Episode seven pulls away from the events at Hawkins at exactly the worst time. Not only are all the characters in immediate danger, but we’ve just learned that someone they trust may be working against them. Episode seven skips all of that to tell us the incredibly predictable and cliched story of Eleven looking for another super-powered girl living in Pittsburgh. Apparently Eleven is not the only survivor of the Hawkins National Lab and her “sister” Kali has built a small crew of followers to hunt down scientists from the lab and summarily execute them. The episode is a definite departure from the rest of the show. Eleven is the only regular cast member who appears. None of the events take place in Hawkins. The entire episode is fairly self-contained and actually could be inserted into the series at almost any point (or better yet, not at all).

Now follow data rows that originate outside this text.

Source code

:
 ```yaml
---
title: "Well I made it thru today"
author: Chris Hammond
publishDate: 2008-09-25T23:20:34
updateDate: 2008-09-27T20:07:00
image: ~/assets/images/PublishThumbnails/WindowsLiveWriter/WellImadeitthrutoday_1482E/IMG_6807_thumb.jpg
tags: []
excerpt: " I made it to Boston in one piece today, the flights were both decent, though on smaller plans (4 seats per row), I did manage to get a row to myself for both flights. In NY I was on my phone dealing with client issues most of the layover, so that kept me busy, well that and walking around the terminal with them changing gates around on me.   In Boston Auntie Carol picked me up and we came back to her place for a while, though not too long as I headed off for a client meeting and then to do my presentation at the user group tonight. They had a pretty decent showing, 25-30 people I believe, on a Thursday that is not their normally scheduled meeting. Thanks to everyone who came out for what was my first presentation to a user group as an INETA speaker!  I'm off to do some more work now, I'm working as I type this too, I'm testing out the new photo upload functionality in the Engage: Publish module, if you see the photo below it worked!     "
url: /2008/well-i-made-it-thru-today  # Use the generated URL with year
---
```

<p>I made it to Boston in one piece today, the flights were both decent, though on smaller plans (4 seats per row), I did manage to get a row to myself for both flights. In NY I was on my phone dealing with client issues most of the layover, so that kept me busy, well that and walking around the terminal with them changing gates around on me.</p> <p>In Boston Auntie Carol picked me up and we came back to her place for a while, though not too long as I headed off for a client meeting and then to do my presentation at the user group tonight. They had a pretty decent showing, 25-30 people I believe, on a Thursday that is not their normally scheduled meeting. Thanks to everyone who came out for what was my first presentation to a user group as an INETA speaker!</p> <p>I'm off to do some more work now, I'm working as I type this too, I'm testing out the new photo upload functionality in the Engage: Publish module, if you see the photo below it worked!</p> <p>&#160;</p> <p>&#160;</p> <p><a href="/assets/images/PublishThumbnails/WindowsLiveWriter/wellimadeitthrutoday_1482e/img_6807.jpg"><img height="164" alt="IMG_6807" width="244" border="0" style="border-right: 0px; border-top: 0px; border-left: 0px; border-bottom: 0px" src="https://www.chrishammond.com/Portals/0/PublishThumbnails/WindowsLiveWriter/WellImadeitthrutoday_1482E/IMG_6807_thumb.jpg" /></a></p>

Okay: I love this show, but I was thunderstruck at how bad this episode was. First of all, Kali’s gang is just the worst. They are extremely broad characterizations of 80’s punks that are so thinly drawn that they may as well be cardboard standups. “Axe” is particularly egregious; with his foot high mohawk and perpetual hostility, he’s the kind of guy who would threaten Jackie Chan before getting kicked in the face. The rest of the crew barely registers; they are seemingly extras who were given a couple of lines inspired by Sid and Nancy. They all dress weirdly distinctively which is an unusual for a band of serial killers. Later, Kali and Eleven use their mutant abilities to commit crimes and we’re reminded that the less we see these abilities the better. We get way too much of characters squinting hard or holding out their hands while CGI effects play out in front of them. Can we please develop some new mutant power poses? The whole episode plays out like one of the many, many mutant shows I am currently not watching on other channels. Seriously, Stranger Things, are you aiming to become the new Inhumans? Or The Gifted? Or Legion? Or Sense8?
After watching the first Stranger Things and the first half of the second season, you may be asking yourself “Is there anything the Duffler Brothers can’t do?” Yes. They use episode seven to point out their limitations very clearly. Specifically, they cannot create a convincing band of mutant outsiders. The message for this show is clear: stay in Hawkins. Stay with your four leads. Stay away from becoming just another Xmen ripoff. This episode needs to be a warning: we saw Eleven wander into a scarier place than the Upside Down, she discovered the godawful Xmen ripoff that Season 3 might become. It’s a world full of ridiculous characters straight out of the second season of Heroes. We need to never return to that world and make sure no more of those characters come into out world. Eleven seems pretty good at sealing off gates to terrifying dimensions; let’s hope she seals off the gate to this one as well.